July 27, 1984: The DEA announces its intention to make MDMA illegal.
April 25, 1985: The Donahue show on TV features MDMA, discussing both its therapeutic benefits and the troubling rise in street use.
May 31, 1985: Despite Judge Francis Young’s hearing recommendation that it be placed under Schedule III (has currently accepted medical treatment use), MDMA is placed by the DEA under Schedule I (high risk for abuse, no accepted medical use). All legal therapeutic use of MDMA is halted.
1986: Rick Doblin founds the Multidisciplinary Association for Psychedelic Studies (MAPS).
Late 1980s to early 1990s: The “Madchester” rave music scene develops in around Manchester, England. Illegal MDMA fuels the culture.
1992: A Phase I safety study of MDMA by Dr. Charles Grob is approved by the FDA. The study is concluded in 1995.
March, 2001: The U.S. government increases penalties for possession and distribution of MDMA, making it 10 times more severely punished than heroin, in spite of opposition by prominent scientists and the former head of the National Institute on Drug Abuse.
November 2, 2001: First FDA approval for human testing of MDMA as a therapy for post-traumatic stress disorder (PTSD).
2002: The journal Science prints purported MDMA study in primates that claims dopamine toxicity. Receives widespread news coverage. Then author announces the study was flawed; methamphetamines had been used, not MDMA. No party involved takes responsibility for the substitution.

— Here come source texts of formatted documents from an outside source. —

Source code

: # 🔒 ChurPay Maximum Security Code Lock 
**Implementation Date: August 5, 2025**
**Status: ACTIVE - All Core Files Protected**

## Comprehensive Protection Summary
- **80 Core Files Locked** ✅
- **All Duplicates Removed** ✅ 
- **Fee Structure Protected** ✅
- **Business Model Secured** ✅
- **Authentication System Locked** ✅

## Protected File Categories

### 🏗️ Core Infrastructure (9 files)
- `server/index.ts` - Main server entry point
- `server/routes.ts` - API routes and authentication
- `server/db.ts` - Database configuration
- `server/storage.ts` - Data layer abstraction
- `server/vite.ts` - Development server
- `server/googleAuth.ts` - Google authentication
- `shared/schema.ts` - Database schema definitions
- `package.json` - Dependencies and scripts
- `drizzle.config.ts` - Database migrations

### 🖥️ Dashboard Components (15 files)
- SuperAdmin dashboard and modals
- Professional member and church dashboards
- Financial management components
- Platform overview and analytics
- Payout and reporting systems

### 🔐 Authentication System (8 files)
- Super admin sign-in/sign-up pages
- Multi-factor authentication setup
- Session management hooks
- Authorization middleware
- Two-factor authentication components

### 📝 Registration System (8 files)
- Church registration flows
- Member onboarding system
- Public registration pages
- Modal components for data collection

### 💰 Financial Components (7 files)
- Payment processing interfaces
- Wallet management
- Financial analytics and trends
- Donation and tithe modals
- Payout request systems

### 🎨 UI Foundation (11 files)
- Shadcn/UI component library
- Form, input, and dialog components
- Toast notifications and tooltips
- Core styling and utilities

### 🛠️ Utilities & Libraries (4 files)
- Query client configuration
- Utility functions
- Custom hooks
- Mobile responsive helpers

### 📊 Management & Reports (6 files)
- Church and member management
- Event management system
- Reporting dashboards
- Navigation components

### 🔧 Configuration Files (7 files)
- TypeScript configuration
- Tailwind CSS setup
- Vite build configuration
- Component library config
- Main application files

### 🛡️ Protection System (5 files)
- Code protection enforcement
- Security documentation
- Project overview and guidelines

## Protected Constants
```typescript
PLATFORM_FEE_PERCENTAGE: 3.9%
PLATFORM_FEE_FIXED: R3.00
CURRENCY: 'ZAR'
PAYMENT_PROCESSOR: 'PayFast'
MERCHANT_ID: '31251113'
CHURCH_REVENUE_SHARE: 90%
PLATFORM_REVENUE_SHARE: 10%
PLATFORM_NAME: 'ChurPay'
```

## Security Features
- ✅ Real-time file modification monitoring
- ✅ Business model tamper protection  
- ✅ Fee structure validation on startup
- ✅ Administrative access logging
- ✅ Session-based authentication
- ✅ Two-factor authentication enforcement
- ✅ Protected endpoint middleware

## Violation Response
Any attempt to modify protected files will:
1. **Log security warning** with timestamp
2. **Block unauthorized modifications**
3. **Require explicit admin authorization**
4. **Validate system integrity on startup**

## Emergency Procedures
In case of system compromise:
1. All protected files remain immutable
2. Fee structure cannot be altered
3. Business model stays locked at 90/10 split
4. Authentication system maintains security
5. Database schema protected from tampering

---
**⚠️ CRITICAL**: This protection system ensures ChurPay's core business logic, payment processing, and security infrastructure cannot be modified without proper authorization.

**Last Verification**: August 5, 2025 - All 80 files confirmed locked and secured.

September 2003: The flawed primate study is withdrawn. MDMA research can proceed.
April 1, 2004: ABC News airs investigative reporter Peter Jennings’ TV documentary on the history of MDMA. Presents strong arguments against government claims of serious danger.
2004: Phase II trials of MDMA for PTSD are initiated. They are concluded in 2008 with “remarkably promising results.”

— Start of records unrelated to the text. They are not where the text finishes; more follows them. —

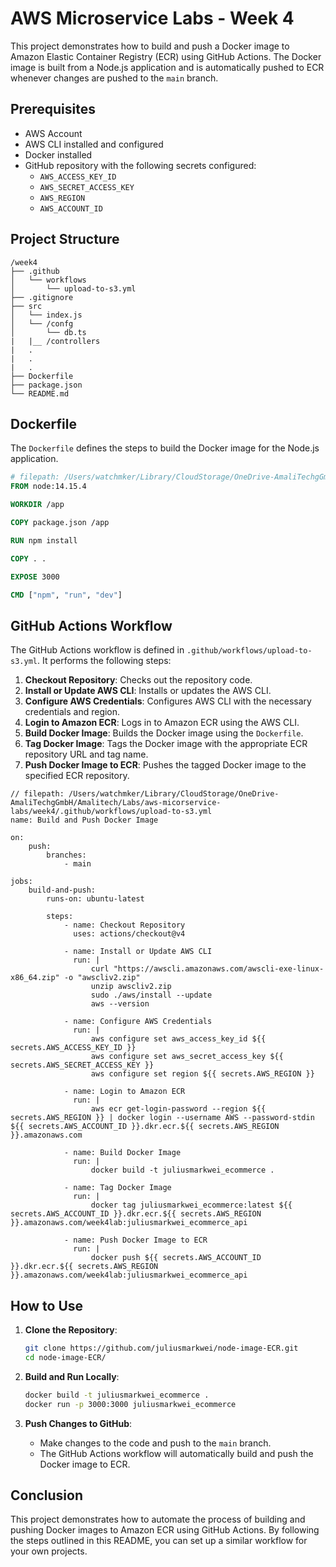 # AWS Microservice Labs - Week 4

This project demonstrates how to build and push a Docker image to Amazon Elastic Container Registry (ECR) using GitHub Actions. The Docker image is built from a Node.js application and is automatically pushed to ECR whenever changes are pushed to the `main` branch.

## Prerequisites

-   AWS Account
-   AWS CLI installed and configured
-   Docker installed
-   GitHub repository with the following secrets configured:
    -   `AWS_ACCESS_KEY_ID`
    -   `AWS_SECRET_ACCESS_KEY`
    -   `AWS_REGION`
    -   `AWS_ACCOUNT_ID`

## Project Structure

```
/week4
├── .github
│   └── workflows
│       └── upload-to-s3.yml
├── .gitignore
├── src
│   └── index.js
│   └── /confg
│       └── db.ts
|   |__ /controllers
|   .
|   .
|   .
├── Dockerfile
├── package.json
└── README.md
```

## Dockerfile

The `Dockerfile` defines the steps to build the Docker image for the Node.js application.

```dockerfile
# filepath: /Users/watchmker/Library/CloudStorage/OneDrive-AmaliTechgGmbH/Amalitech/Labs/aws-micorservice-labs/week4/Dockerfile
FROM node:14.15.4

WORKDIR /app

COPY package.json /app

RUN npm install

COPY . .

EXPOSE 3000

CMD ["npm", "run", "dev"]
```

## GitHub Actions Workflow

The GitHub Actions workflow is defined in `.github/workflows/upload-to-s3.yml`. It performs the following steps:

1. **Checkout Repository**: Checks out the repository code.
2. **Install or Update AWS CLI**: Installs or updates the AWS CLI.
3. **Configure AWS Credentials**: Configures AWS CLI with the necessary credentials and region.
4. **Login to Amazon ECR**: Logs in to Amazon ECR using the AWS CLI.
5. **Build Docker Image**: Builds the Docker image using the `Dockerfile`.
6. **Tag Docker Image**: Tags the Docker image with the appropriate ECR repository URL and tag name.
7. **Push Docker Image to ECR**: Pushes the tagged Docker image to the specified ECR repository.

```github-actions-workflow
// filepath: /Users/watchmker/Library/CloudStorage/OneDrive-AmaliTechgGmbH/Amalitech/Labs/aws-micorservice-labs/week4/.github/workflows/upload-to-s3.yml
name: Build and Push Docker Image

on:
    push:
        branches:
            - main

jobs:
    build-and-push:
        runs-on: ubuntu-latest

        steps:
            - name: Checkout Repository
              uses: actions/checkout@v4

            - name: Install or Update AWS CLI
              run: |
                  curl "https://awscli.amazonaws.com/awscli-exe-linux-x86_64.zip" -o "awscliv2.zip"
                  unzip awscliv2.zip
                  sudo ./aws/install --update
                  aws --version

            - name: Configure AWS Credentials
              run: |
                  aws configure set aws_access_key_id ${{ secrets.AWS_ACCESS_KEY_ID }}
                  aws configure set aws_secret_access_key ${{ secrets.AWS_SECRET_ACCESS_KEY }}
                  aws configure set region ${{ secrets.AWS_REGION }}

            - name: Login to Amazon ECR
              run: |
                  aws ecr get-login-password --region ${{ secrets.AWS_REGION }} | docker login --username AWS --password-stdin ${{ secrets.AWS_ACCOUNT_ID }}.dkr.ecr.${{ secrets.AWS_REGION }}.amazonaws.com

            - name: Build Docker Image
              run: |
                  docker build -t juliusmarkwei_ecommerce .

            - name: Tag Docker Image
              run: |
                  docker tag juliusmarkwei_ecommerce:latest ${{ secrets.AWS_ACCOUNT_ID }}.dkr.ecr.${{ secrets.AWS_REGION }}.amazonaws.com/week4lab:juliusmarkwei_ecommerce_api

            - name: Push Docker Image to ECR
              run: |
                  docker push ${{ secrets.AWS_ACCOUNT_ID }}.dkr.ecr.${{ secrets.AWS_REGION }}.amazonaws.com/week4lab:juliusmarkwei_ecommerce_api
```

## How to Use

1. **Clone the Repository**:

    ```sh
    git clone https://github.com/juliusmarkwei/node-image-ECR.git
    cd node-image-ECR/
    ```

2. **Build and Run Locally**:

    ```sh
    docker build -t juliusmarkwei_ecommerce .
    docker run -p 3000:3000 juliusmarkwei_ecommerce
    ```

3. **Push Changes to GitHub**:
    - Make changes to the code and push to the `main` branch.
    - The GitHub Actions workflow will automatically build and push the Docker image to ECR.

## Conclusion

This project demonstrates how to automate the process of building and pushing Docker images to Amazon ECR using GitHub Actions. By following the steps outlined in this README, you can set up a similar workflow for your own projects.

2011: In a federal court hearing, the ACLU successfully argued that the sentencing guideline for MDMA is based on outdated science, leading to excessive prison sentences.
Current: MDMA PTSD studies sponsored by MAPS are ongoing in U.S. veterans, and another study is being initiated in Colorado. Overseas, studies are under way in Canada and Israel and under development in Australia. MDMA has also been studied for anxiety in end-stage cancer patients, and a study looking at its potential to benefit social anxiety in autistic adults is also being assembled.